When reading House of Leaves, it’s hard to tell the difference between genius and a good ‘ole mistake/bad writing. This is because the ‘novel’ is presented as random writings from a regular person: it doesn’t pretend to be the best lines of prose you’ve ever seen. There are literally sentences that take up a whole page. It’s honestly hard to sift through at times, but it creates a sense of the narrator’s garbled mind. I found myself wondering if the author even intends for such passages to be read carefully, or if they are there just for that character effect. It adds a new layer to the story, because now the way the person writes contributes to their personality, whereas with a lot of books, the style of writing is solely credited to the author.
For example, I ran into a typo earlier and had to stop and think about whether it was intentional or not. If so, then it was undoubtedly meant to be another cog in this complex machine of character development. Possibilities began to arise. The narrator appears quite competent, so maybe it is a sign of hastiness? Intoxication? Or maybe it’s just a freakin’ mistake. It makes one wonder how closely those endless lines were edited, or if the author’s intention of providing a sense of raw, unadulterated writing caused it to be left untouched.
It reminds me of when I wrote a short story in the form of journal entries from a man marooned on a desert island. As hysteria settled, his spelling weakened, sentence structure became flimsy, and any sign of good writing flew out the window. It was tough to keep track of what was intentionally bad writing and what wasn’t. I had to balance between creating something authentic and not going so far as to alienate the reader.
But surely there are certain proponents of good story-telling we must adhere to. Right? Or do I hear dissent? Are there any unbreakables? Experience pushes me to say no, but I am also a firm believer that you must have a strong grasp on and understanding of rules before you break them. And when you defy one element, it should be for the purpose of enhancing another. For example, House of Leaves shits on the notion of what makes a good sentence, or even a good thought, but I’m so much more in-tuned with the main character’s internal conflicts because of it.

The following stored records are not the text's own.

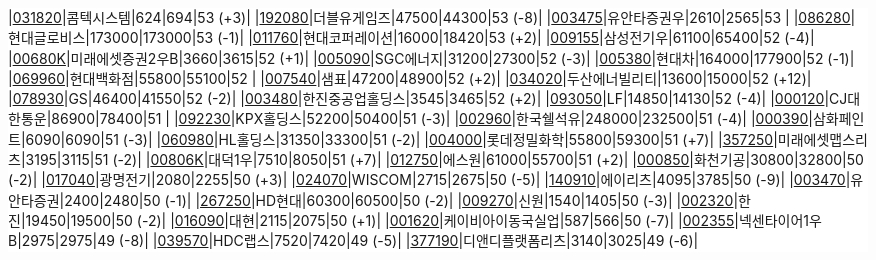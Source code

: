 |[031820](https://finance.daum.net/quotes/A031820)|콤텍시스템|624|694|53 (+3)|
|[192080](https://finance.daum.net/quotes/A192080)|더블유게임즈|47500|44300|53 (-8)|
|[003475](https://finance.daum.net/quotes/A003475)|유안타증권우|2610|2565|53 |
|[086280](https://finance.daum.net/quotes/A086280)|현대글로비스|173000|173000|53 (-1)|
|[011760](https://finance.daum.net/quotes/A011760)|현대코퍼레이션|16000|18420|53 (+2)|
|[009155](https://finance.daum.net/quotes/A009155)|삼성전기우|61100|65400|52 (-4)|
|[00680K](https://finance.daum.net/quotes/A00680K)|미래에셋증권2우B|3660|3615|52 (+1)|
|[005090](https://finance.daum.net/quotes/A005090)|SGC에너지|31200|27300|52 (-3)|
|[005380](https://finance.daum.net/quotes/A005380)|현대차|164000|177900|52 (-1)|
|[069960](https://finance.daum.net/quotes/A069960)|현대백화점|55800|55100|52 |
|[007540](https://finance.daum.net/quotes/A007540)|샘표|47200|48900|52 (+2)|
|[034020](https://finance.daum.net/quotes/A034020)|두산에너빌리티|13600|15000|52 (+12)|
|[078930](https://finance.daum.net/quotes/A078930)|GS|46400|41550|52 (-2)|
|[003480](https://finance.daum.net/quotes/A003480)|한진중공업홀딩스|3545|3465|52 (+2)|
|[093050](https://finance.daum.net/quotes/A093050)|LF|14850|14130|52 (-4)|
|[000120](https://finance.daum.net/quotes/A000120)|CJ대한통운|86900|78400|51 |
|[092230](https://finance.daum.net/quotes/A092230)|KPX홀딩스|52200|50400|51 (-3)|
|[002960](https://finance.daum.net/quotes/A002960)|한국쉘석유|248000|232500|51 (-4)|
|[000390](https://finance.daum.net/quotes/A000390)|삼화페인트|6090|6090|51 (-3)|
|[060980](https://finance.daum.net/quotes/A060980)|HL홀딩스|31350|33300|51 (-2)|
|[004000](https://finance.daum.net/quotes/A004000)|롯데정밀화학|55800|59300|51 (+7)|
|[357250](https://finance.daum.net/quotes/A357250)|미래에셋맵스리츠|3195|3115|51 (-2)|
|[00806K](https://finance.daum.net/quotes/A00806K)|대덕1우|7510|8050|51 (+7)|
|[012750](https://finance.daum.net/quotes/A012750)|에스원|61000|55700|51 (+2)|
|[000850](https://finance.daum.net/quotes/A000850)|화천기공|30800|32800|50 (-2)|
|[017040](https://finance.daum.net/quotes/A017040)|광명전기|2080|2255|50 (+3)|
|[024070](https://finance.daum.net/quotes/A024070)|WISCOM|2715|2675|50 (-5)|
|[140910](https://finance.daum.net/quotes/A140910)|에이리츠|4095|3785|50 (-9)|
|[003470](https://finance.daum.net/quotes/A003470)|유안타증권|2400|2480|50 (-1)|
|[267250](https://finance.daum.net/quotes/A267250)|HD현대|60300|60500|50 (-2)|
|[009270](https://finance.daum.net/quotes/A009270)|신원|1540|1405|50 (-3)|
|[002320](https://finance.daum.net/quotes/A002320)|한진|19450|19500|50 (-2)|
|[016090](https://finance.daum.net/quotes/A016090)|대현|2115|2075|50 (+1)|
|[001620](https://finance.daum.net/quotes/A001620)|케이비아이동국실업|587|566|50 (-7)|
|[002355](https://finance.daum.net/quotes/A002355)|넥센타이어1우B|2975|2975|49 (-8)|
|[039570](https://finance.daum.net/quotes/A039570)|HDC랩스|7520|7420|49 (-5)|
|[377190](https://finance.daum.net/quotes/A377190)|디앤디플랫폼리츠|3140|3025|49 (-6)|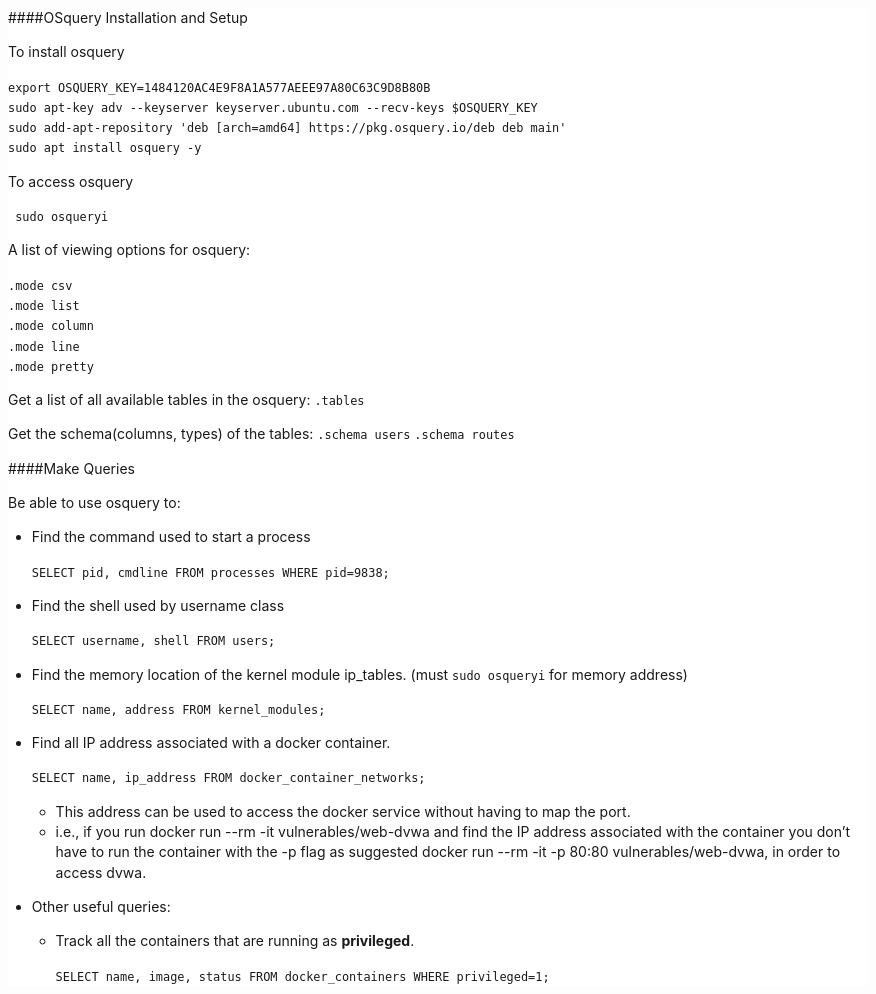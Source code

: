 ####OSquery Installation and Setup

To install osquery

```
export OSQUERY_KEY=1484120AC4E9F8A1A577AEEE97A80C63C9D8B80B
sudo apt-key adv --keyserver keyserver.ubuntu.com --recv-keys $OSQUERY_KEY
sudo add-apt-repository 'deb [arch=amd64] https://pkg.osquery.io/deb deb main'
sudo apt install osquery -y
```

To access osquery

` sudo osqueryi`	

A list of viewing options for osquery:

```
.mode csv
.mode list
.mode column
.mode line
.mode pretty
```

Get a list of all available tables in the osquery: `.tables`

Get the schema(columns, types) of the tables: `.schema users` `.schema routes`

####Make Queries

Be able to use osquery to: 

- Find the command used to start a process

  `SELECT pid, cmdline FROM processes WHERE pid=9838;`

- Find the shell used by username class 

  `SELECT username, shell FROM users;`

- Find the memory location of the kernel module ip_tables. (must `sudo osqueryi` for memory address)

  `SELECT name, address FROM kernel_modules;`

- Find all IP address associated with a docker container.

  `SELECT name, ip_address FROM docker_container_networks;`

  - This address can be used to access the docker service without having to map the port.
  - i.e., if you run docker run --rm -it vulnerables/web-dvwa and find the IP address associated with the container you don’t have to run the container with the -p flag as suggested docker run --rm -it -p 80:80 vulnerables/web-dvwa, in order to access dvwa.

- Other useful queries:

  - Track all the containers that are running as **privileged**.

    `SELECT name, image, status FROM docker_containers WHERE privileged=1;`




  [check this out]: https://www.webopedia.com/quick_ref/OSI_Layers.asp#OSI-1	"Check this out"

Now here’s what I want you to do: write something that throws away the rules. How you do it is up to you, but I really want you to experiment with putting pre-conceived notions out the window–yet do them in a smart, meaningful way. Pick an element (or two, or three) that you usually depend on for great writing and turn it upside down. The goal is to carry out your task in a way that ultimately adds to the experience of both the reader and the writer.
However, there are two rules you must not break: 1) have fun 2) let me know how it goes.